Sunday, October 19, 2014

Keys to the Past: The contemplative possibilites in objects

   I was rummaging around in a cupboard in my studio recently and came across an old steel box filled with my Grandfather's collection of keys.  He never threw one out!

  Back in the day, if you lost a key, you could often substitute another to open the lock, especially the old ones that used what they called "skeleton" keys.  I never had a key to my childhood home...didn't need one, the door was never locked!

   I smiled at the old lock with the word "stability" stamped on it.  After visiting the monastery in September, it made me think of the monks who take a vow of stability...staying in one place.  We, today, are not a very stable culture.  People move, on the average, every seven years.  I've put the heavy old lock on my end table where I sit and write each morning as a reminder of the need for some form of stability in our lives...how important it is for a peaceful soul.

   Some of the keys had paper tags which I found interesting.  This one must have been to a safe deposit box at the bank.  I wonder why it wasn't returned?  Keys, and the things they open, have all sorts of metaphorical possibilities.  And, as a dyed in the wool story teller, I could imagine a whole world this key represents.


  This mysterious one is for Room 14 on the 4th floor.  Who lived there?  My imagination was going at full tilt at this point.

    This final key interested me the most.  What did "Mother" keep in her small tin box?  Whose Mother was she?  My Grandfather's?  His Father's?  What did she have that was so precious that she needed to lock it away from prying eyes.  Was it what my Grandfather called "pin money"...the nickles and dimes that came from some little enterprise, like selling eggs, that would be used to buy the expensive steel pins she needed for her sewing projects?  Or was she saving for something special, something she wanted to keep secret?  A new hat perhaps?

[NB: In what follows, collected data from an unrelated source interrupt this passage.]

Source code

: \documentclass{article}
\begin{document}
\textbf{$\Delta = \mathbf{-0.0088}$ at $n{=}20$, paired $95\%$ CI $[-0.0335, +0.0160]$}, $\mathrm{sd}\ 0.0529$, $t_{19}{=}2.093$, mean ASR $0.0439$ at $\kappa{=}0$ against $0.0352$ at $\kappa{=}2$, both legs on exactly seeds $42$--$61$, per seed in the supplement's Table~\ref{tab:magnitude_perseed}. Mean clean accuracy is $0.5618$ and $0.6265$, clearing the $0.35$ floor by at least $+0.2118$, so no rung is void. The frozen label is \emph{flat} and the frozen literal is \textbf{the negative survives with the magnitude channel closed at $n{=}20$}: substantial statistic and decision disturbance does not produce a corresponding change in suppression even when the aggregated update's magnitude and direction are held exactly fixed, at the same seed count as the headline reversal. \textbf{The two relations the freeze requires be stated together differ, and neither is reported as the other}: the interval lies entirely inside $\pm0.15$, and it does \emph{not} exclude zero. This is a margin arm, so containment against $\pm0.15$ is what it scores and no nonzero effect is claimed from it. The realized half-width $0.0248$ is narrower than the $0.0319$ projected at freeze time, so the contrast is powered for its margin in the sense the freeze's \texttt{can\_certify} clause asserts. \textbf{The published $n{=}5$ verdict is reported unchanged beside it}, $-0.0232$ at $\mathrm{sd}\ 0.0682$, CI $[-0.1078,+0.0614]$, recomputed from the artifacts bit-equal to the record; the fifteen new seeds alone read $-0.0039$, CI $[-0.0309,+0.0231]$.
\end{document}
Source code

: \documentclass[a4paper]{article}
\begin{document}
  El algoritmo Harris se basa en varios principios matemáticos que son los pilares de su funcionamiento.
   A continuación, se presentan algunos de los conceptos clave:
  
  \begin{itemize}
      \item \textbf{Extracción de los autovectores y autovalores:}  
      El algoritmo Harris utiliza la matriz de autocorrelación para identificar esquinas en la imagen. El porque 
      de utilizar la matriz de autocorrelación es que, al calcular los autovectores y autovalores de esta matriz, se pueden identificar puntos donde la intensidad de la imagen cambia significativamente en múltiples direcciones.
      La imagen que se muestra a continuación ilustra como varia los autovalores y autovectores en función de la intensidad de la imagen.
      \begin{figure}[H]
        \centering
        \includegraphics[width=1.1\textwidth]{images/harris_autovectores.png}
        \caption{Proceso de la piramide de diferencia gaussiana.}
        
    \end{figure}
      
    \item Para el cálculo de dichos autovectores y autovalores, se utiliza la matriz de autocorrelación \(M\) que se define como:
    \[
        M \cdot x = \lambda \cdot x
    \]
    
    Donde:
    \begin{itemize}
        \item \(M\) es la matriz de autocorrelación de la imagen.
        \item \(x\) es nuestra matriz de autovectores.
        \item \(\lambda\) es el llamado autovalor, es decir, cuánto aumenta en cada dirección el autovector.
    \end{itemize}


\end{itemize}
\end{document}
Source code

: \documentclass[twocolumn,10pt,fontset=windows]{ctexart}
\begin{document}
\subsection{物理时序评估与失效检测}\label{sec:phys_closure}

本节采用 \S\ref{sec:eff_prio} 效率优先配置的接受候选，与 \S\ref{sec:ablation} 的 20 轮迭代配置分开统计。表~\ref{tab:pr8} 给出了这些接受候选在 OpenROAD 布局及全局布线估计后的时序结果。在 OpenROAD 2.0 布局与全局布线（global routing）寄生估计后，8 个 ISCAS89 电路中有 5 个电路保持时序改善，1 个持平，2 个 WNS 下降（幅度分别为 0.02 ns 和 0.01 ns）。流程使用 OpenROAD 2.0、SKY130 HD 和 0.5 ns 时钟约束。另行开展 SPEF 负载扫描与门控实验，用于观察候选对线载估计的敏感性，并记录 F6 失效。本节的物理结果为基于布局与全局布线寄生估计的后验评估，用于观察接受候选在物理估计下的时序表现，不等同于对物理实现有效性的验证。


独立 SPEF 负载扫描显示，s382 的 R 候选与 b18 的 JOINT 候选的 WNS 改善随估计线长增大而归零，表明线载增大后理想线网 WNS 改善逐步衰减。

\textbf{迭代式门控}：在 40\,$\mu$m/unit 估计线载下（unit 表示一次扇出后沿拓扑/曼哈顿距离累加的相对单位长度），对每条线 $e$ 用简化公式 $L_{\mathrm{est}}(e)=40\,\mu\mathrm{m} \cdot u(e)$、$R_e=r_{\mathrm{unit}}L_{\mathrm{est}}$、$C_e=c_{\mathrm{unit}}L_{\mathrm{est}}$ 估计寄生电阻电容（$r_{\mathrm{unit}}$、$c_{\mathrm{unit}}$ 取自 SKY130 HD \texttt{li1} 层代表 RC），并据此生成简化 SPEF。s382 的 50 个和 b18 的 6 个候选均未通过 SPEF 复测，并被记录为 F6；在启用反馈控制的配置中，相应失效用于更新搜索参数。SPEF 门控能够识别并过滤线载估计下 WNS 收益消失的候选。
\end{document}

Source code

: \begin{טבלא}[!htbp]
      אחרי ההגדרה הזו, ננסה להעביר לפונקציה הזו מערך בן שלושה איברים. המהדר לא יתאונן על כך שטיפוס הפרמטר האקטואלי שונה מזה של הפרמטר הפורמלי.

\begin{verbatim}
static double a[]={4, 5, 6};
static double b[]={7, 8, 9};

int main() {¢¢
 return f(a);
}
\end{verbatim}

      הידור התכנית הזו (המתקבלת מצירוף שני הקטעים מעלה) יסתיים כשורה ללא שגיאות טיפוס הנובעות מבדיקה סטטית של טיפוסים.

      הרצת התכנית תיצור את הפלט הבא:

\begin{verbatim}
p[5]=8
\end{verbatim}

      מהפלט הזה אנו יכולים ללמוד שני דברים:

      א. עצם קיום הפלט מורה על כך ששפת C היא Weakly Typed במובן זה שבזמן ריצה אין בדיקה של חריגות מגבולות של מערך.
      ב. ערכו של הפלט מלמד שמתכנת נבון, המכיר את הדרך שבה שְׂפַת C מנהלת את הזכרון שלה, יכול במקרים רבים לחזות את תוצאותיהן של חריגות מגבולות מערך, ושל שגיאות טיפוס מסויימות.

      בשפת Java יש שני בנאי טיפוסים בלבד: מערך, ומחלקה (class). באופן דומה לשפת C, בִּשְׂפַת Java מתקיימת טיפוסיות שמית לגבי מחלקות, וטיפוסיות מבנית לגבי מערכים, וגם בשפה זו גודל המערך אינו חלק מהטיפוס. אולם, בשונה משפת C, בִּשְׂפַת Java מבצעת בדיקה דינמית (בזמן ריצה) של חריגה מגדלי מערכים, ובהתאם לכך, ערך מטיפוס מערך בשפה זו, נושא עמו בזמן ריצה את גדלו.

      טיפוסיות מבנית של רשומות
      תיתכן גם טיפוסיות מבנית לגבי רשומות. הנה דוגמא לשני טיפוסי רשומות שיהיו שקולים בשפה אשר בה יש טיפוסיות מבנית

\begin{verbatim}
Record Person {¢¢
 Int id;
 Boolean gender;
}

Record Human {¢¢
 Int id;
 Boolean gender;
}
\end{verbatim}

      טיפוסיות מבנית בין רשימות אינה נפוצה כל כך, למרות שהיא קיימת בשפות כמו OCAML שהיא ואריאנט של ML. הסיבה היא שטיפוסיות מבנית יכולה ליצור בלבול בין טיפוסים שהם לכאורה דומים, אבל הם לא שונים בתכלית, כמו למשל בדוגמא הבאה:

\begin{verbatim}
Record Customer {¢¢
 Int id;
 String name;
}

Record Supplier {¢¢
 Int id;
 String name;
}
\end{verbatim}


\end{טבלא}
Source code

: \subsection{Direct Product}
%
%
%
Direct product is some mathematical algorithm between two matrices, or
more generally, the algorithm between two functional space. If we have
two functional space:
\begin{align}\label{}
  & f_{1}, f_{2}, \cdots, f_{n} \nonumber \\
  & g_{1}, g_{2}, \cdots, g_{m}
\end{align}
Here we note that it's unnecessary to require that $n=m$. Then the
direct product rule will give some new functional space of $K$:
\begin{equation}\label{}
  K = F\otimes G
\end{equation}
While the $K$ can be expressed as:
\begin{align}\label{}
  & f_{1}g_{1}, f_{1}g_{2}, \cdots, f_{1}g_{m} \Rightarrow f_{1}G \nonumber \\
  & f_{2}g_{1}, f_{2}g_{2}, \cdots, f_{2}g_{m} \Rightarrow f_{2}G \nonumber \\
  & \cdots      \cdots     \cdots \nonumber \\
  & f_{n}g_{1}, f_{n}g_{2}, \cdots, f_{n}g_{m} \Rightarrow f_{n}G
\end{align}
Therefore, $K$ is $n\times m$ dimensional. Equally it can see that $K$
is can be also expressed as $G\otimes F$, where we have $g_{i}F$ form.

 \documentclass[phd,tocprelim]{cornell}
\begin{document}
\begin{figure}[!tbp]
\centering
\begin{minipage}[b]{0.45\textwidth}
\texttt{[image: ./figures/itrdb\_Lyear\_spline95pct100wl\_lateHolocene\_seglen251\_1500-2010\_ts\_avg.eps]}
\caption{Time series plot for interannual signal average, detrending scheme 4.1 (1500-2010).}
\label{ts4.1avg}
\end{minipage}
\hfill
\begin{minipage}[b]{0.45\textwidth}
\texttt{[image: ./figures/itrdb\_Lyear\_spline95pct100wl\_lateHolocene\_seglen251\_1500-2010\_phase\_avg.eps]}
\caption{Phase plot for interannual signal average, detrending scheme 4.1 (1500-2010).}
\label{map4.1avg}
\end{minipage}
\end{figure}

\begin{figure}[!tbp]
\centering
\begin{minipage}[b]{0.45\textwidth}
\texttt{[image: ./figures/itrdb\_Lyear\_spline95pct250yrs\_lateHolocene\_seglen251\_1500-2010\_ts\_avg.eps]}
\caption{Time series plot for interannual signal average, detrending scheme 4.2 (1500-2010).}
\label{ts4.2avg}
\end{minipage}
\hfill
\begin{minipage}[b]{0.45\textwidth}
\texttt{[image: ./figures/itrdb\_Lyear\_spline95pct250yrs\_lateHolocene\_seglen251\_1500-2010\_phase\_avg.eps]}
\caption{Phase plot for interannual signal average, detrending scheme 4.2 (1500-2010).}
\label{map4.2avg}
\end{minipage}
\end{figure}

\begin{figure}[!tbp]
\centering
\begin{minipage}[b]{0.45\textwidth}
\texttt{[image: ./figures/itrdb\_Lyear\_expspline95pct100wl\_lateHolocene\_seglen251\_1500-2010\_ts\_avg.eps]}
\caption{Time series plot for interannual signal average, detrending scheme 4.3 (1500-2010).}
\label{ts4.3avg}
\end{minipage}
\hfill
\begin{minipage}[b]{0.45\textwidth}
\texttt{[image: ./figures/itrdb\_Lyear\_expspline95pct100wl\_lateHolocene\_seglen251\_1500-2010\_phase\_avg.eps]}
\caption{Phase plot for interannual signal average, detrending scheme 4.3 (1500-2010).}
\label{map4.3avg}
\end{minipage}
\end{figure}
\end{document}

   We all keep things locked away inside our heart's closet.  We guard the key diligently.  Somethings will never see the light of day...maybe that's a good thing in some cases.  These keys were all important to someone at one time.  They, and the secrets they protected, however, are long gone.  All that is left are the keys, the artifacts of a distant past, and we are left with much to wonder at.  I think I will mount some of these keys in a shadow box for future generations to puzzle over.  Like my Grandfather, I can't bear to throw them away!





4 comments:

John O said...

Fascinating post. The need to lock things away says something about the human condition. Today we have passwords. Our grandkids will never discover them in an old box. John

Patricia Turner said...

Very good point, John. Today's generation are lacking that material connection to their past. Holding those keys was quite amazing. It was a real, physical connection.

Barb said...

Oh - never threw them away. They seem magical to me - a way to "unlock" your past.

Patricia Turner said...

I've been doing a lot of "unlocking" lately, exploring my genealogy and it has been a fascinating process.